Below are records; say how many of their lines include the word "which", giving nothing but the number.

╭──

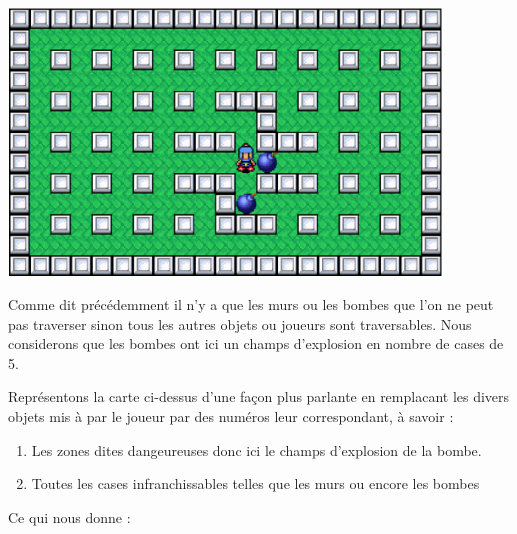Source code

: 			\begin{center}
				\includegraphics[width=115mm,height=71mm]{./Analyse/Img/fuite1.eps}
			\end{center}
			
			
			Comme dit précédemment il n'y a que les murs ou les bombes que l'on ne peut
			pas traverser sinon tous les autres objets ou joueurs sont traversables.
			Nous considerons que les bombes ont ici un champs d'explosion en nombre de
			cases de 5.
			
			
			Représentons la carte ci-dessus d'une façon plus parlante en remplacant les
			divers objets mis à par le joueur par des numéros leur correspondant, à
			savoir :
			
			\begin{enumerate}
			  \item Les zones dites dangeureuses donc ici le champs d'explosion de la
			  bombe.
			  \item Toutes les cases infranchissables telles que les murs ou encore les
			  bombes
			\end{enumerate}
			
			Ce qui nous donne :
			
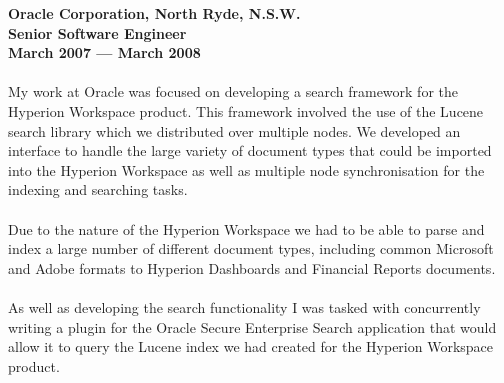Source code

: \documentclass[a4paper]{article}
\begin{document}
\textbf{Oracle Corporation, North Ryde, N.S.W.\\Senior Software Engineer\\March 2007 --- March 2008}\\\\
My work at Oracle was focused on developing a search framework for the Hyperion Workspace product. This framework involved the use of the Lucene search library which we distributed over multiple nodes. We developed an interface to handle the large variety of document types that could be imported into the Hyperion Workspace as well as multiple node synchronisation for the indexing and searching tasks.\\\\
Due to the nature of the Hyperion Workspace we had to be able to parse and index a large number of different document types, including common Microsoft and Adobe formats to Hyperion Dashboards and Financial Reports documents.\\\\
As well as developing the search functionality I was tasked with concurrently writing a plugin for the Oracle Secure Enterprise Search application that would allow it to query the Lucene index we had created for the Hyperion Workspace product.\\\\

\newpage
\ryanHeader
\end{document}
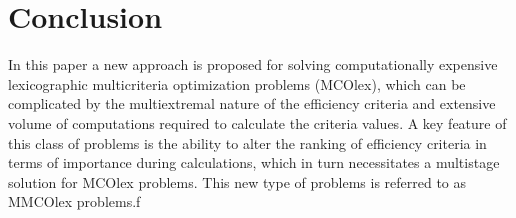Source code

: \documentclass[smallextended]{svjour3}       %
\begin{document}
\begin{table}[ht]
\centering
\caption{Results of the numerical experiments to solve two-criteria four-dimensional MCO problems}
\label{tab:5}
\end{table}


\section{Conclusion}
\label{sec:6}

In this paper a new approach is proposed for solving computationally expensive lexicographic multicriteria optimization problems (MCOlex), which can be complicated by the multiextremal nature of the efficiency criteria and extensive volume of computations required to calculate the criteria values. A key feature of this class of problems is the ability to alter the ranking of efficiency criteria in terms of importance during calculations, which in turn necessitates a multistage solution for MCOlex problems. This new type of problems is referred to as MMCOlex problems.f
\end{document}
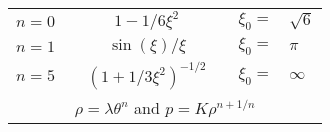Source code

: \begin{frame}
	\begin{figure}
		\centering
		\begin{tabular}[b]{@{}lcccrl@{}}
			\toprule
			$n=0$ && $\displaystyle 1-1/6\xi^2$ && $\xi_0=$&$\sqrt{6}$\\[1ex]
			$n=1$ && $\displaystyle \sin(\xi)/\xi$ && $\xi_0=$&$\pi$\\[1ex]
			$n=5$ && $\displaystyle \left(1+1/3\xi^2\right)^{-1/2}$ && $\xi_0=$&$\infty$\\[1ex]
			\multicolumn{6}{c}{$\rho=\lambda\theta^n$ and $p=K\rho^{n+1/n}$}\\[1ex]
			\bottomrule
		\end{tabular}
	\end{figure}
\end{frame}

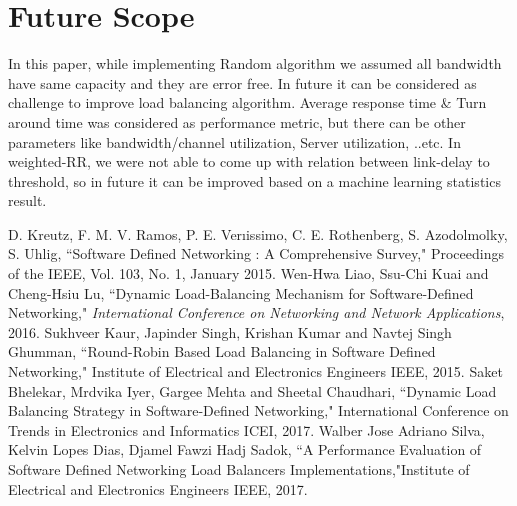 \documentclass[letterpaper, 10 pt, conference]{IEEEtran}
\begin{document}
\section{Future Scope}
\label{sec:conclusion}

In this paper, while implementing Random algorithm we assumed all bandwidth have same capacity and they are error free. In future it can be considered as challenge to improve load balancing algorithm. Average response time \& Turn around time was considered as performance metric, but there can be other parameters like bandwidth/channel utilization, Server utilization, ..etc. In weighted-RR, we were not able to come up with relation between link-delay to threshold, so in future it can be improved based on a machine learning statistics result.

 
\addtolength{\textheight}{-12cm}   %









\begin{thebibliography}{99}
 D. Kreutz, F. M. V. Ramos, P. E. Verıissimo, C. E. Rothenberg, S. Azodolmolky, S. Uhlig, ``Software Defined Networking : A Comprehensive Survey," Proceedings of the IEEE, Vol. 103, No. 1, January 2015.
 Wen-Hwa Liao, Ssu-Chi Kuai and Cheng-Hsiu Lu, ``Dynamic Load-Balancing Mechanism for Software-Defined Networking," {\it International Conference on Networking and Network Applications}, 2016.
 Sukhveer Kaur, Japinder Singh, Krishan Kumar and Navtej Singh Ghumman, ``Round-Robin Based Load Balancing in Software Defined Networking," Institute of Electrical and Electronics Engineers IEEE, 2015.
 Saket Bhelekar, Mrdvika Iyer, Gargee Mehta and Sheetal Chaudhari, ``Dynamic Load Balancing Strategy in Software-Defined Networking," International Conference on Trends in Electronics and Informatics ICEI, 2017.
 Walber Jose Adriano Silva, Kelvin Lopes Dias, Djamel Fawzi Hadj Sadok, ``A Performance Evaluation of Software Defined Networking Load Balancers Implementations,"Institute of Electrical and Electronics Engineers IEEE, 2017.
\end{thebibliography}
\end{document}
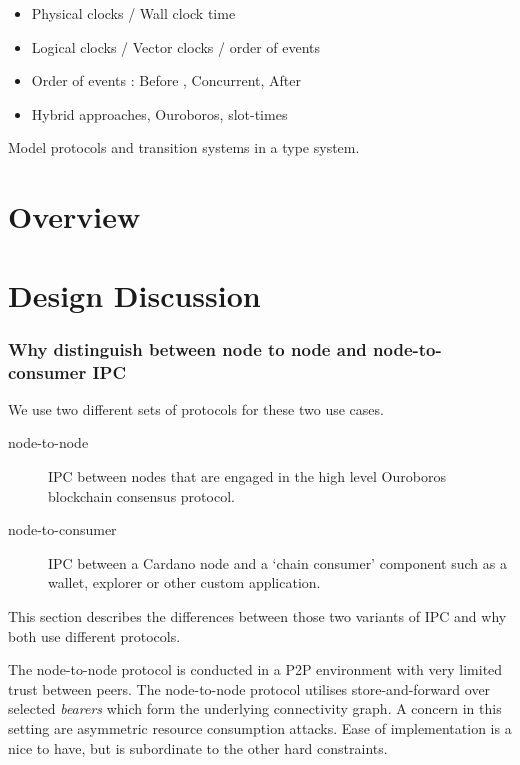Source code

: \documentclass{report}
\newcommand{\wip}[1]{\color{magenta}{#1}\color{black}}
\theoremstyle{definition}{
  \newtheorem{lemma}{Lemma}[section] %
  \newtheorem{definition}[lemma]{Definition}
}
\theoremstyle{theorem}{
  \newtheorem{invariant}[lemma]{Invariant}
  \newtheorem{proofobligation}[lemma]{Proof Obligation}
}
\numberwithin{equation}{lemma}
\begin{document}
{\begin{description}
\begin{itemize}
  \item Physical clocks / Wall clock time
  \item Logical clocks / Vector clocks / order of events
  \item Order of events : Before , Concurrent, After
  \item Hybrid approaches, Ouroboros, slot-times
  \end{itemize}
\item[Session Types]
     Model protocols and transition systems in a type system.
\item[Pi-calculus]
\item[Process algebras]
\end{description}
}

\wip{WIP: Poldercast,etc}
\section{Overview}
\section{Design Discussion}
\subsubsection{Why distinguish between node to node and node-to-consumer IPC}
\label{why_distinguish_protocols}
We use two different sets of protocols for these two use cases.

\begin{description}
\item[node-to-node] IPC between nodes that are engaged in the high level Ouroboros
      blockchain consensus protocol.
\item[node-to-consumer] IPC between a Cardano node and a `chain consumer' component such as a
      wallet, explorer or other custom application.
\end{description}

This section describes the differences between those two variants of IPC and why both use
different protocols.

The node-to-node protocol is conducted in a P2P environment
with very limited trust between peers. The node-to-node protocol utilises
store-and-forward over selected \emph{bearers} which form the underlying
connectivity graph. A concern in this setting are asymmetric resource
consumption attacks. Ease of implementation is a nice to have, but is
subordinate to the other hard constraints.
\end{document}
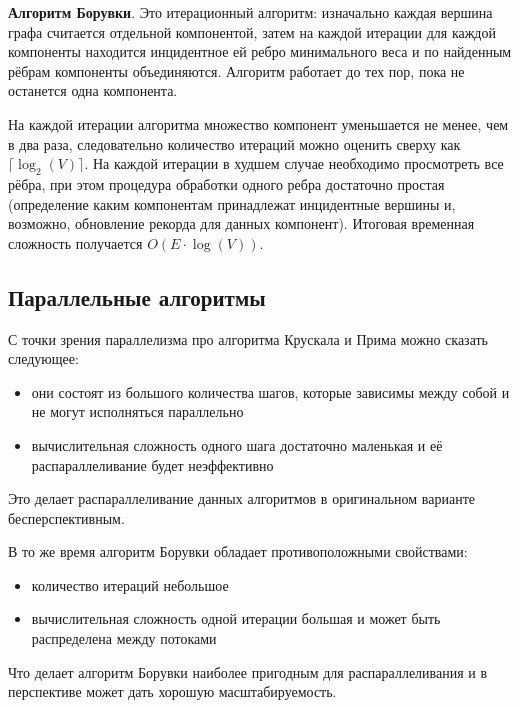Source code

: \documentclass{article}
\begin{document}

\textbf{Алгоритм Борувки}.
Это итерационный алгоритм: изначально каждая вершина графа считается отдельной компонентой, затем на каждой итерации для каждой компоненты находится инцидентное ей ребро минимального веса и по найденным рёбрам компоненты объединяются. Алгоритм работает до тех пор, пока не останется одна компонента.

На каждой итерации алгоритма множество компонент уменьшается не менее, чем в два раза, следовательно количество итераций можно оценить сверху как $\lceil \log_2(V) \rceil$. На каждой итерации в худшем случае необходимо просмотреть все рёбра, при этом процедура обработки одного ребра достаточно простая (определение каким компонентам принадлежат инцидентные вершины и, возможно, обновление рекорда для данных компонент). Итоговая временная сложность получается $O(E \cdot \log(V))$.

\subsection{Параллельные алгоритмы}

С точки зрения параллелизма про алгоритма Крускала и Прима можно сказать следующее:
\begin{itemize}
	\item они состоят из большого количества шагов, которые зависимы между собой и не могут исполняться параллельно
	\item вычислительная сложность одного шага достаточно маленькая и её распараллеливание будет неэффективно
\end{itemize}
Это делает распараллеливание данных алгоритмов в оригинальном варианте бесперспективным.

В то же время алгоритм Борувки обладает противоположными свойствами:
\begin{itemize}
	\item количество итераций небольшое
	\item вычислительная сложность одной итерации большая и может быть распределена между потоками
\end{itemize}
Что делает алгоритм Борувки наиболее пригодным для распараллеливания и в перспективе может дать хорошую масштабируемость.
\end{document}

╰──

-- Response to this exercise --
3